What the task requires
Identify every line in the records below that contains the word "with", and reproduce each one.
[Exercise input — start]
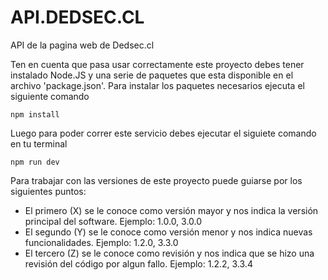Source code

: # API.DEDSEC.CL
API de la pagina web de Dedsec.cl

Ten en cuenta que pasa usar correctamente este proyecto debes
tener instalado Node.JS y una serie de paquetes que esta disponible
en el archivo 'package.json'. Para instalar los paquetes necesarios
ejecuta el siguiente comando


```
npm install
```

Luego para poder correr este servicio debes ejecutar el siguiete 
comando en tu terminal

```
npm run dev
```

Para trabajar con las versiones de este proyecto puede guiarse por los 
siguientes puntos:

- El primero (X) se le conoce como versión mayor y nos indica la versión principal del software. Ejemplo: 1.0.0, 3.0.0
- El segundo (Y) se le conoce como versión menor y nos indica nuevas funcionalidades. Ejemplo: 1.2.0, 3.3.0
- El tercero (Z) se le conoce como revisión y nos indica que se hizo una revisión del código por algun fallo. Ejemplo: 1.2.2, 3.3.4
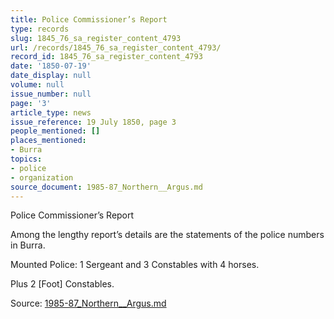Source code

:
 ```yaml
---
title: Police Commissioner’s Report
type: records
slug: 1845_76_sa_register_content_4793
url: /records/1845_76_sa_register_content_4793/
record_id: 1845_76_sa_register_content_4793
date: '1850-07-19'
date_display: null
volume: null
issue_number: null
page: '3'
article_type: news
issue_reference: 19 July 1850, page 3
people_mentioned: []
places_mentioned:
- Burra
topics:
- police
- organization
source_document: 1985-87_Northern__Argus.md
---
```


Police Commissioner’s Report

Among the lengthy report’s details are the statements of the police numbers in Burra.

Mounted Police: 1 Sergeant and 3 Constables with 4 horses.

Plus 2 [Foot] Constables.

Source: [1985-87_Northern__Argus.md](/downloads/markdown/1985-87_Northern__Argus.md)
[Exercise input — finish]
[Exercise input — start]
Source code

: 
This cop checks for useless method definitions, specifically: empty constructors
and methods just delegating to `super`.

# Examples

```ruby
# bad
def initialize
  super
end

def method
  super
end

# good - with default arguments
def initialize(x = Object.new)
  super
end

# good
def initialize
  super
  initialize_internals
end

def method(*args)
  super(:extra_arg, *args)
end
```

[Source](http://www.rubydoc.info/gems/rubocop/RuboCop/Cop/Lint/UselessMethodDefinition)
[Exercise input — finish]
Output below
Mounted Police: 1 Sergeant and 3 Constables with 4 horses.
# good - with default arguments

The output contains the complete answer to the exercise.